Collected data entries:
::::::::::
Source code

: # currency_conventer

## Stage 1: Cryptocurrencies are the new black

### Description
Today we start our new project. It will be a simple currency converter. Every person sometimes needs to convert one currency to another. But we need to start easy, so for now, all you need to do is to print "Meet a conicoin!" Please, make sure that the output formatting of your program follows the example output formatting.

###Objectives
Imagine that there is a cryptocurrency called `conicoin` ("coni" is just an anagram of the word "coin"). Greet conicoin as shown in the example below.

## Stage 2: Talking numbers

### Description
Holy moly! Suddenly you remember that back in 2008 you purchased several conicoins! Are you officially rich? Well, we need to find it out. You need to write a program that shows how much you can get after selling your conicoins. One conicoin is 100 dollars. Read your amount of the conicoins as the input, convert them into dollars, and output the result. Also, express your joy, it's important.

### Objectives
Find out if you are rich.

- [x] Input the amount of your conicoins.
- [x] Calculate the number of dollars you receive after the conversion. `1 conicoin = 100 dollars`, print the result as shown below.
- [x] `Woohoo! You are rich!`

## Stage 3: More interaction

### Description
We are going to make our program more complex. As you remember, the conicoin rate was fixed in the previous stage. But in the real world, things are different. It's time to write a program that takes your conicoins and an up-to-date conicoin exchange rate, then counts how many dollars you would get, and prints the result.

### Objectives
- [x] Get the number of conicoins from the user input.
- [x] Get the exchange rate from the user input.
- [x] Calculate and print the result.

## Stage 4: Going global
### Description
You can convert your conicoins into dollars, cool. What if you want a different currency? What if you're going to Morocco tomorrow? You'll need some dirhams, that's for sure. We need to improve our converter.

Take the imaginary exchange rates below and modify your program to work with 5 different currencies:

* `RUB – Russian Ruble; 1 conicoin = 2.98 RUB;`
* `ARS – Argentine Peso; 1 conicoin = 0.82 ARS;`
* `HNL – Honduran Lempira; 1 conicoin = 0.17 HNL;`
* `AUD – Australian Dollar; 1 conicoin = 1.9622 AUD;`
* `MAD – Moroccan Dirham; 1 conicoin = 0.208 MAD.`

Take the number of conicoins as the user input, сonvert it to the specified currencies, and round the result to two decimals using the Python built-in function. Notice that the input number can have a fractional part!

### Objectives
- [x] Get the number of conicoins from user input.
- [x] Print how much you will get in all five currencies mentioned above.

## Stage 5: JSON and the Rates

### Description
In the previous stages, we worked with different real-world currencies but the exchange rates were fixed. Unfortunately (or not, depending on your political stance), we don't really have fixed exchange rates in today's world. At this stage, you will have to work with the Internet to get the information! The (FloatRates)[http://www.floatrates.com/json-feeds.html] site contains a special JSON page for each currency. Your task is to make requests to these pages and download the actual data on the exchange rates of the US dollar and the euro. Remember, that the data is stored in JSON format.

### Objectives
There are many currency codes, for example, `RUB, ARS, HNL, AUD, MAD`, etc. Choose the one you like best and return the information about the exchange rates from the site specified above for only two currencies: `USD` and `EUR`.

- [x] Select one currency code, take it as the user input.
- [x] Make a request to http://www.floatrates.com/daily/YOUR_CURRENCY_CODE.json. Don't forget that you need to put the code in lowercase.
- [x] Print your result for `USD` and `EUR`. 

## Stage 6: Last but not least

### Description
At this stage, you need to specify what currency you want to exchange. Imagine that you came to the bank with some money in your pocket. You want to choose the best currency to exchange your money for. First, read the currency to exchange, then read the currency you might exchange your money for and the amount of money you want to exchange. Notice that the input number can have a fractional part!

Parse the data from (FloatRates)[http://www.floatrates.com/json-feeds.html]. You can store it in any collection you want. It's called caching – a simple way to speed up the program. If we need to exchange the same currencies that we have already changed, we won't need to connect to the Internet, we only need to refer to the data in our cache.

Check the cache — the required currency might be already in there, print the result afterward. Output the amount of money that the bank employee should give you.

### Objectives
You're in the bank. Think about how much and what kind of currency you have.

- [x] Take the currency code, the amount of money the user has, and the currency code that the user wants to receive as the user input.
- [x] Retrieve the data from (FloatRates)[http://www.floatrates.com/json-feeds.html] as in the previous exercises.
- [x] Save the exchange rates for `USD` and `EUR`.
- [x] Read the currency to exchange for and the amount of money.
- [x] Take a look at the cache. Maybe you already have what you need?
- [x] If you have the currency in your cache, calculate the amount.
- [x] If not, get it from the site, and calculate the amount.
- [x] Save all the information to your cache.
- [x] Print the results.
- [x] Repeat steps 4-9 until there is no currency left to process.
::::::::::
Your assignment:
Return the records in full, exactly as they read.

Problem solution:
Source code

: # currency_conventer

## Stage 1: Cryptocurrencies are the new black

### Description
Today we start our new project. It will be a simple currency converter. Every person sometimes needs to convert one currency to another. But we need to start easy, so for now, all you need to do is to print "Meet a conicoin!" Please, make sure that the output formatting of your program follows the example output formatting.

###Objectives
Imagine that there is a cryptocurrency called `conicoin` ("coni" is just an anagram of the word "coin"). Greet conicoin as shown in the example below.

## Stage 2: Talking numbers

### Description
Holy moly! Suddenly you remember that back in 2008 you purchased several conicoins! Are you officially rich? Well, we need to find it out. You need to write a program that shows how much you can get after selling your conicoins. One conicoin is 100 dollars. Read your amount of the conicoins as the input, convert them into dollars, and output the result. Also, express your joy, it's important.

### Objectives
Find out if you are rich.

- [x] Input the amount of your conicoins.
- [x] Calculate the number of dollars you receive after the conversion. `1 conicoin = 100 dollars`, print the result as shown below.
- [x] `Woohoo! You are rich!`

## Stage 3: More interaction

### Description
We are going to make our program more complex. As you remember, the conicoin rate was fixed in the previous stage. But in the real world, things are different. It's time to write a program that takes your conicoins and an up-to-date conicoin exchange rate, then counts how many dollars you would get, and prints the result.

### Objectives
- [x] Get the number of conicoins from the user input.
- [x] Get the exchange rate from the user input.
- [x] Calculate and print the result.

## Stage 4: Going global
### Description
You can convert your conicoins into dollars, cool. What if you want a different currency? What if you're going to Morocco tomorrow? You'll need some dirhams, that's for sure. We need to improve our converter.

Take the imaginary exchange rates below and modify your program to work with 5 different currencies:

* `RUB – Russian Ruble; 1 conicoin = 2.98 RUB;`
* `ARS – Argentine Peso; 1 conicoin = 0.82 ARS;`
* `HNL – Honduran Lempira; 1 conicoin = 0.17 HNL;`
* `AUD – Australian Dollar; 1 conicoin = 1.9622 AUD;`
* `MAD – Moroccan Dirham; 1 conicoin = 0.208 MAD.`

Take the number of conicoins as the user input, сonvert it to the specified currencies, and round the result to two decimals using the Python built-in function. Notice that the input number can have a fractional part!

### Objectives
- [x] Get the number of conicoins from user input.
- [x] Print how much you will get in all five currencies mentioned above.

## Stage 5: JSON and the Rates

### Description
In the previous stages, we worked with different real-world currencies but the exchange rates were fixed. Unfortunately (or not, depending on your political stance), we don't really have fixed exchange rates in today's world. At this stage, you will have to work with the Internet to get the information! The (FloatRates)[http://www.floatrates.com/json-feeds.html] site contains a special JSON page for each currency. Your task is to make requests to these pages and download the actual data on the exchange rates of the US dollar and the euro. Remember, that the data is stored in JSON format.

### Objectives
There are many currency codes, for example, `RUB, ARS, HNL, AUD, MAD`, etc. Choose the one you like best and return the information about the exchange rates from the site specified above for only two currencies: `USD` and `EUR`.

- [x] Select one currency code, take it as the user input.
- [x] Make a request to http://www.floatrates.com/daily/YOUR_CURRENCY_CODE.json. Don't forget that you need to put the code in lowercase.
- [x] Print your result for `USD` and `EUR`. 

## Stage 6: Last but not least

### Description
At this stage, you need to specify what currency you want to exchange. Imagine that you came to the bank with some money in your pocket. You want to choose the best currency to exchange your money for. First, read the currency to exchange, then read the currency you might exchange your money for and the amount of money you want to exchange. Notice that the input number can have a fractional part!

Parse the data from (FloatRates)[http://www.floatrates.com/json-feeds.html]. You can store it in any collection you want. It's called caching – a simple way to speed up the program. If we need to exchange the same currencies that we have already changed, we won't need to connect to the Internet, we only need to refer to the data in our cache.

Check the cache — the required currency might be already in there, print the result afterward. Output the amount of money that the bank employee should give you.

### Objectives
You're in the bank. Think about how much and what kind of currency you have.

- [x] Take the currency code, the amount of money the user has, and the currency code that the user wants to receive as the user input.
- [x] Retrieve the data from (FloatRates)[http://www.floatrates.com/json-feeds.html] as in the previous exercises.
- [x] Save the exchange rates for `USD` and `EUR`.
- [x] Read the currency to exchange for and the amount of money.
- [x] Take a look at the cache. Maybe you already have what you need?
- [x] If you have the currency in your cache, calculate the amount.
- [x] If not, get it from the site, and calculate the amount.
- [x] Save all the information to your cache.
- [x] Print the results.
- [x] Repeat steps 4-9 until there is no currency left to process.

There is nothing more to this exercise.